-- Information given follows --
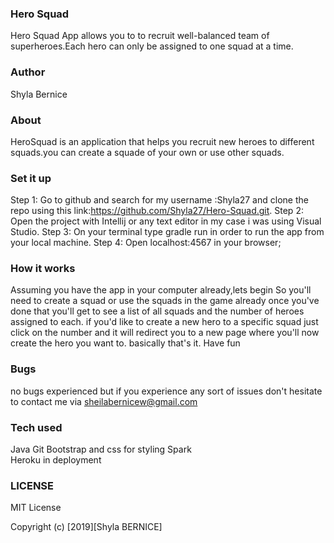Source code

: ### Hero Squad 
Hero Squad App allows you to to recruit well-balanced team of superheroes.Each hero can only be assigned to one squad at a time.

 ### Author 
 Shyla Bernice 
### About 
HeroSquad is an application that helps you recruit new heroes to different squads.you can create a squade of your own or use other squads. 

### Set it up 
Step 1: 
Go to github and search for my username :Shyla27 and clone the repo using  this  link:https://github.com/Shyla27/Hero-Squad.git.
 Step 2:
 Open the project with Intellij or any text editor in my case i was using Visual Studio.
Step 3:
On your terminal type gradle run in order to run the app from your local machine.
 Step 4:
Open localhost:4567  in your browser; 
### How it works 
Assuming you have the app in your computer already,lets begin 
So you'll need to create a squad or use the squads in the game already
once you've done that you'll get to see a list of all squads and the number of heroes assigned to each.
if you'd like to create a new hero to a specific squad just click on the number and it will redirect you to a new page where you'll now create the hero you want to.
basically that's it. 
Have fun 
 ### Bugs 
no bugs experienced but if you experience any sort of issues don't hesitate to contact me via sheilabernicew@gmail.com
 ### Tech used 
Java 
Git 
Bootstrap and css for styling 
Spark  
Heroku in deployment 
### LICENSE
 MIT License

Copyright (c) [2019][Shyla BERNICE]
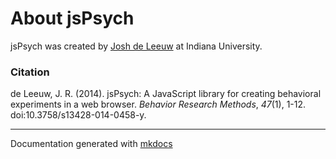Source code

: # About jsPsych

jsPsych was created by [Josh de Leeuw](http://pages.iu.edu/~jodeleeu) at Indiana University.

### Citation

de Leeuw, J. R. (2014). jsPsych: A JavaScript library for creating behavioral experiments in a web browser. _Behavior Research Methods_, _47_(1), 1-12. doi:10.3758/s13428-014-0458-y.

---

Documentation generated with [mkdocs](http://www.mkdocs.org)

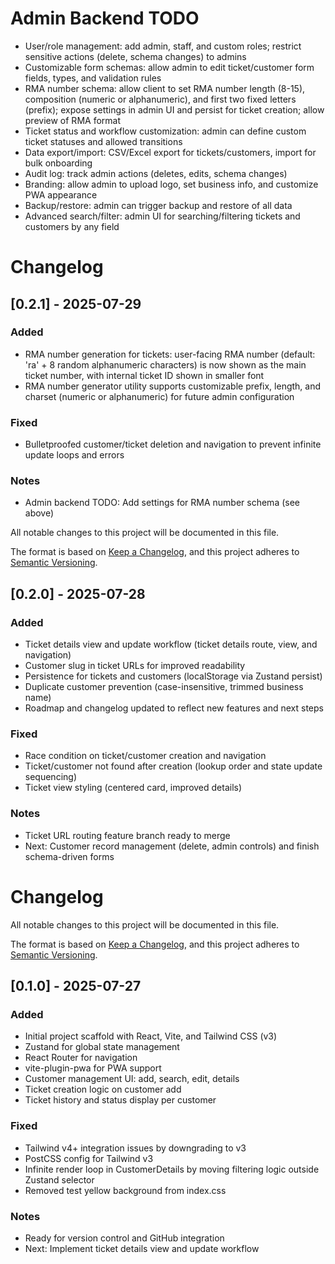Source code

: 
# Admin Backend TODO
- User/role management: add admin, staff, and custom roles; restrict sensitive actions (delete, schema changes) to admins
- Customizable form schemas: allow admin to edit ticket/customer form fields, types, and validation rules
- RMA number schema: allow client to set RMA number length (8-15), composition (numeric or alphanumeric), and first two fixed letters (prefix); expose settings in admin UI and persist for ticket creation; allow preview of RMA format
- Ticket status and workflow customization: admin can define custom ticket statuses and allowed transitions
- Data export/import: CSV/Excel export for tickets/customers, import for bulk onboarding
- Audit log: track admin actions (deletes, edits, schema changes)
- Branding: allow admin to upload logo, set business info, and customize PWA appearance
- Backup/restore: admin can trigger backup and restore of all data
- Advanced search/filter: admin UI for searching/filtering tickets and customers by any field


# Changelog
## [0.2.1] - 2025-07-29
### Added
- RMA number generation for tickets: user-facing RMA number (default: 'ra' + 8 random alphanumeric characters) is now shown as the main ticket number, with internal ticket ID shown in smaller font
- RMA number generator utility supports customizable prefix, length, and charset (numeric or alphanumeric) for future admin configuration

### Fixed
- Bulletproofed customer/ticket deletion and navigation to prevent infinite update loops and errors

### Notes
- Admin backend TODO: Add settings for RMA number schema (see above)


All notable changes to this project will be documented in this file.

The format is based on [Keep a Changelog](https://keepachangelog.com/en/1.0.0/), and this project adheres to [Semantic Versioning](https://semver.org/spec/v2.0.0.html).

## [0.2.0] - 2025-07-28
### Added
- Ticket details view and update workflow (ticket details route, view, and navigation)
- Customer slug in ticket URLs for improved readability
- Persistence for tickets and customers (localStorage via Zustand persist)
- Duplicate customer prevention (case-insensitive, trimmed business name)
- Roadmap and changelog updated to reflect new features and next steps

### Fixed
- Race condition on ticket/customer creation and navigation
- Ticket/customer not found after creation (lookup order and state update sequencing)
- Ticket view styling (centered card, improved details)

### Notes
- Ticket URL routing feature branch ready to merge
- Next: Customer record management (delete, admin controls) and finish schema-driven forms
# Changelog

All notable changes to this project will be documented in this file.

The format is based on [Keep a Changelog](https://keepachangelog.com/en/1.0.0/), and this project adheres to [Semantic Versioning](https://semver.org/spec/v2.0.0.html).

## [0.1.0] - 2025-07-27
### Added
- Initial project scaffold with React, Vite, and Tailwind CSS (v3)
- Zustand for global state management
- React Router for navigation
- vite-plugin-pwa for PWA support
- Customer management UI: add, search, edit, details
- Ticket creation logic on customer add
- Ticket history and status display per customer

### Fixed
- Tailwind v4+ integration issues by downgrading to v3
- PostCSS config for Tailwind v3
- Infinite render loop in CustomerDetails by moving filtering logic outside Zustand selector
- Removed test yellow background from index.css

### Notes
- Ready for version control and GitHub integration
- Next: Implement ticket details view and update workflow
-- Information given concluded --
• Work instruction
Each entry needs to be retyped exactly; the pictures stay out.

• Answer section
Source code

: ### Hero Squad 
Hero Squad App allows you to to recruit well-balanced team of superheroes.Each hero can only be assigned to one squad at a time.

 ### Author 
 Shyla Bernice 
### About 
HeroSquad is an application that helps you recruit new heroes to different squads.you can create a squade of your own or use other squads. 

### Set it up 
Step 1: 
Go to github and search for my username :Shyla27 and clone the repo using  this  link:https://github.com/Shyla27/Hero-Squad.git.
 Step 2:
 Open the project with Intellij or any text editor in my case i was using Visual Studio.
Step 3:
On your terminal type gradle run in order to run the app from your local machine.
 Step 4:
Open localhost:4567  in your browser; 
### How it works 
Assuming you have the app in your computer already,lets begin 
So you'll need to create a squad or use the squads in the game already
once you've done that you'll get to see a list of all squads and the number of heroes assigned to each.
if you'd like to create a new hero to a specific squad just click on the number and it will redirect you to a new page where you'll now create the hero you want to.
basically that's it. 
Have fun 
 ### Bugs 
no bugs experienced but if you experience any sort of issues don't hesitate to contact me via sheilabernicew@gmail.com
 ### Tech used 
Java 
Git 
Bootstrap and css for styling 
Spark  
Heroku in deployment 
### LICENSE
 MIT License

Copyright (c) [2019][Shyla BERNICE]
Source code

: # About jsPsych

jsPsych was created by [Josh de Leeuw](http://pages.iu.edu/~jodeleeu) at Indiana University.

### Citation

de Leeuw, J. R. (2014). jsPsych: A JavaScript library for creating behavioral experiments in a web browser. _Behavior Research Methods_, _47_(1), 1-12. doi:10.3758/s13428-014-0458-y.

---

Documentation generated with [mkdocs](http://www.mkdocs.org)

Source code

: 
# Admin Backend TODO
- User/role management: add admin, staff, and custom roles; restrict sensitive actions (delete, schema changes) to admins
- Customizable form schemas: allow admin to edit ticket/customer form fields, types, and validation rules
- RMA number schema: allow client to set RMA number length (8-15), composition (numeric or alphanumeric), and first two fixed letters (prefix); expose settings in admin UI and persist for ticket creation; allow preview of RMA format
- Ticket status and workflow customization: admin can define custom ticket statuses and allowed transitions
- Data export/import: CSV/Excel export for tickets/customers, import for bulk onboarding
- Audit log: track admin actions (deletes, edits, schema changes)
- Branding: allow admin to upload logo, set business info, and customize PWA appearance
- Backup/restore: admin can trigger backup and restore of all data
- Advanced search/filter: admin UI for searching/filtering tickets and customers by any field


# Changelog
## [0.2.1] - 2025-07-29
### Added
- RMA number generation for tickets: user-facing RMA number (default: 'ra' + 8 random alphanumeric characters) is now shown as the main ticket number, with internal ticket ID shown in smaller font
- RMA number generator utility supports customizable prefix, length, and charset (numeric or alphanumeric) for future admin configuration

### Fixed
- Bulletproofed customer/ticket deletion and navigation to prevent infinite update loops and errors

### Notes
- Admin backend TODO: Add settings for RMA number schema (see above)


All notable changes to this project will be documented in this file.

The format is based on [Keep a Changelog](https://keepachangelog.com/en/1.0.0/), and this project adheres to [Semantic Versioning](https://semver.org/spec/v2.0.0.html).

## [0.2.0] - 2025-07-28
### Added
- Ticket details view and update workflow (ticket details route, view, and navigation)
- Customer slug in ticket URLs for improved readability
- Persistence for tickets and customers (localStorage via Zustand persist)
- Duplicate customer prevention (case-insensitive, trimmed business name)
- Roadmap and changelog updated to reflect new features and next steps

### Fixed
- Race condition on ticket/customer creation and navigation
- Ticket/customer not found after creation (lookup order and state update sequencing)
- Ticket view styling (centered card, improved details)

### Notes
- Ticket URL routing feature branch ready to merge
- Next: Customer record management (delete, admin controls) and finish schema-driven forms
# Changelog

All notable changes to this project will be documented in this file.

The format is based on [Keep a Changelog](https://keepachangelog.com/en/1.0.0/), and this project adheres to [Semantic Versioning](https://semver.org/spec/v2.0.0.html).

## [0.1.0] - 2025-07-27
### Added
- Initial project scaffold with React, Vite, and Tailwind CSS (v3)
- Zustand for global state management
- React Router for navigation
- vite-plugin-pwa for PWA support
- Customer management UI: add, search, edit, details
- Ticket creation logic on customer add
- Ticket history and status display per customer

### Fixed
- Tailwind v4+ integration issues by downgrading to v3
- PostCSS config for Tailwind v3
- Infinite render loop in CustomerDetails by moving filtering logic outside Zustand selector
- Removed test yellow background from index.css

### Notes
- Ready for version control and GitHub integration
- Next: Implement ticket details view and update workflow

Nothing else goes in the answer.